--- RECORDS SHOWN Enclosed Below ---

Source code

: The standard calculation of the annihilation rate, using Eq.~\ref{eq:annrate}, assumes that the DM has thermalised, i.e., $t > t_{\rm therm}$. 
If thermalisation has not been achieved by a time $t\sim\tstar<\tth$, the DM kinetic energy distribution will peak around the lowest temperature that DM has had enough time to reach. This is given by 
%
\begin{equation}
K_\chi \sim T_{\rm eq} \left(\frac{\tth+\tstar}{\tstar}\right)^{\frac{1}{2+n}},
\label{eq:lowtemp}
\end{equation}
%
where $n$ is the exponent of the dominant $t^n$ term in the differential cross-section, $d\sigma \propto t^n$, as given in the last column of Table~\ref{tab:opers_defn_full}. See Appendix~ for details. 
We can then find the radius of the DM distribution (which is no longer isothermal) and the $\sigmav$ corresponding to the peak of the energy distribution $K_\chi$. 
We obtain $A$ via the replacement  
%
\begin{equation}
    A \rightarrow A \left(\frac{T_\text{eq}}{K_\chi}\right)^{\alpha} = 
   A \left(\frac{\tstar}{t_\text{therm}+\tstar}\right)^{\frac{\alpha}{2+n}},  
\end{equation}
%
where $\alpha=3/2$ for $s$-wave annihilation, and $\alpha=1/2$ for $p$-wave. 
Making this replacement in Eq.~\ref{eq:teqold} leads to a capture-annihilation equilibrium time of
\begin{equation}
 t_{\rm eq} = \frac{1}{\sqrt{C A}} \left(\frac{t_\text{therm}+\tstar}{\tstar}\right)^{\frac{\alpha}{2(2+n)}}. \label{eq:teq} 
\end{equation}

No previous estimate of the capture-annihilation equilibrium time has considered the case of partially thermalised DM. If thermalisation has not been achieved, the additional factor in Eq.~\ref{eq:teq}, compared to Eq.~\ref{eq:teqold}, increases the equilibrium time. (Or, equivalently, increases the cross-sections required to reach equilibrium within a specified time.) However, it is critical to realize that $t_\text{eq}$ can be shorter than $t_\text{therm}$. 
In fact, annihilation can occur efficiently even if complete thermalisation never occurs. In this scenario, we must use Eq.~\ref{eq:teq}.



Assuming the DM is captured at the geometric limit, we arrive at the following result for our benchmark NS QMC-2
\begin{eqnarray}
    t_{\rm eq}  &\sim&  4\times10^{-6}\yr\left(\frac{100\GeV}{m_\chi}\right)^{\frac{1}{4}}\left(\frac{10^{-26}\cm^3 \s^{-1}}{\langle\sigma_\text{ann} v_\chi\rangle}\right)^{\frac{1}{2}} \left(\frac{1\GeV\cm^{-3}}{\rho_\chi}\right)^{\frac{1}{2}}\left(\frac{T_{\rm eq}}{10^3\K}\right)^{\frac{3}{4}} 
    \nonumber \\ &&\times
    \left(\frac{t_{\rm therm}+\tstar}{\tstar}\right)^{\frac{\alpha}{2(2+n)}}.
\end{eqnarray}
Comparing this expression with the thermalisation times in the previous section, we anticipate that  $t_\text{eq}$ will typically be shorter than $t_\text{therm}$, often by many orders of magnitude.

--- End of Enclosed RECORDS SHOWN ---
--- RECORDS SHOWN Enclosed Below ---

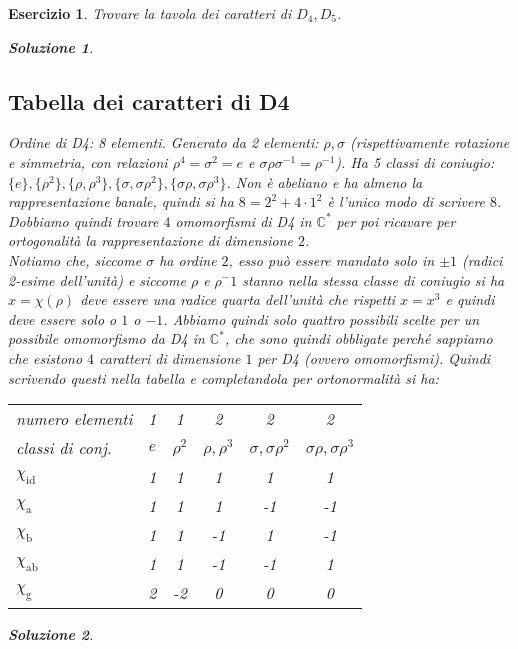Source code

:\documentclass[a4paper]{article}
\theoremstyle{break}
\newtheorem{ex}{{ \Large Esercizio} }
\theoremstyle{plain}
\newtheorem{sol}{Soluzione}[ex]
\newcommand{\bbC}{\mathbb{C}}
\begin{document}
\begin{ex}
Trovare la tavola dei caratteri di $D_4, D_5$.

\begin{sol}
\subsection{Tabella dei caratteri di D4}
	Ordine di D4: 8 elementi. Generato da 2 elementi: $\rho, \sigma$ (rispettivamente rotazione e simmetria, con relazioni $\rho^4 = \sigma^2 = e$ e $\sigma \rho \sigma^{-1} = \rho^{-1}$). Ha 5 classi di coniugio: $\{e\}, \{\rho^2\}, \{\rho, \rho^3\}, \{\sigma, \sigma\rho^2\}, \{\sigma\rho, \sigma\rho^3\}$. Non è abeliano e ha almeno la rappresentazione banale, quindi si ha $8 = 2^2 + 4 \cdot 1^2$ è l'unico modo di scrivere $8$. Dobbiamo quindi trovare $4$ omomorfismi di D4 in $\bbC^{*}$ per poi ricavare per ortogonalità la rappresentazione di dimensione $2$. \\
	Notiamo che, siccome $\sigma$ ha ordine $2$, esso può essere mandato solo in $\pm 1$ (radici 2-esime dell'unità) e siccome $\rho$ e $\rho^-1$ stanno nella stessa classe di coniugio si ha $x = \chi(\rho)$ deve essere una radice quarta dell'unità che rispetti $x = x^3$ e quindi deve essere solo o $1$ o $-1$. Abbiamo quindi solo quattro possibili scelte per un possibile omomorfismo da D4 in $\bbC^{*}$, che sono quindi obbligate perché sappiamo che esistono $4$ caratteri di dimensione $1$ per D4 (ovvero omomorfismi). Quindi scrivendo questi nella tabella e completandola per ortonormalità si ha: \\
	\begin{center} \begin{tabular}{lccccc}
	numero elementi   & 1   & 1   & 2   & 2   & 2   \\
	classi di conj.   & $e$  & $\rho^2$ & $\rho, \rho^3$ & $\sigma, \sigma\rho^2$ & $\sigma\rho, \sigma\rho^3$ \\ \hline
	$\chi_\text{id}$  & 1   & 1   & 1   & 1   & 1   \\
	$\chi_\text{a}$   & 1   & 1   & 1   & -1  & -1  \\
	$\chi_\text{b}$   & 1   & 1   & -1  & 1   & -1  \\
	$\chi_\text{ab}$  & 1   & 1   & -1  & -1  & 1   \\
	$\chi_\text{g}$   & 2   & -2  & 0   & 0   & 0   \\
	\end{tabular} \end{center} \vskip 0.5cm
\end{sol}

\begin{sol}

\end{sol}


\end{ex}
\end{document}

--- End of Enclosed RECORDS SHOWN ---

— EXERCISE OBJECTIVE —
Go through the entries above and count the lines holding the word "where"; write nothing but the number.

— RESPONSE TO THE EXERCISE —
2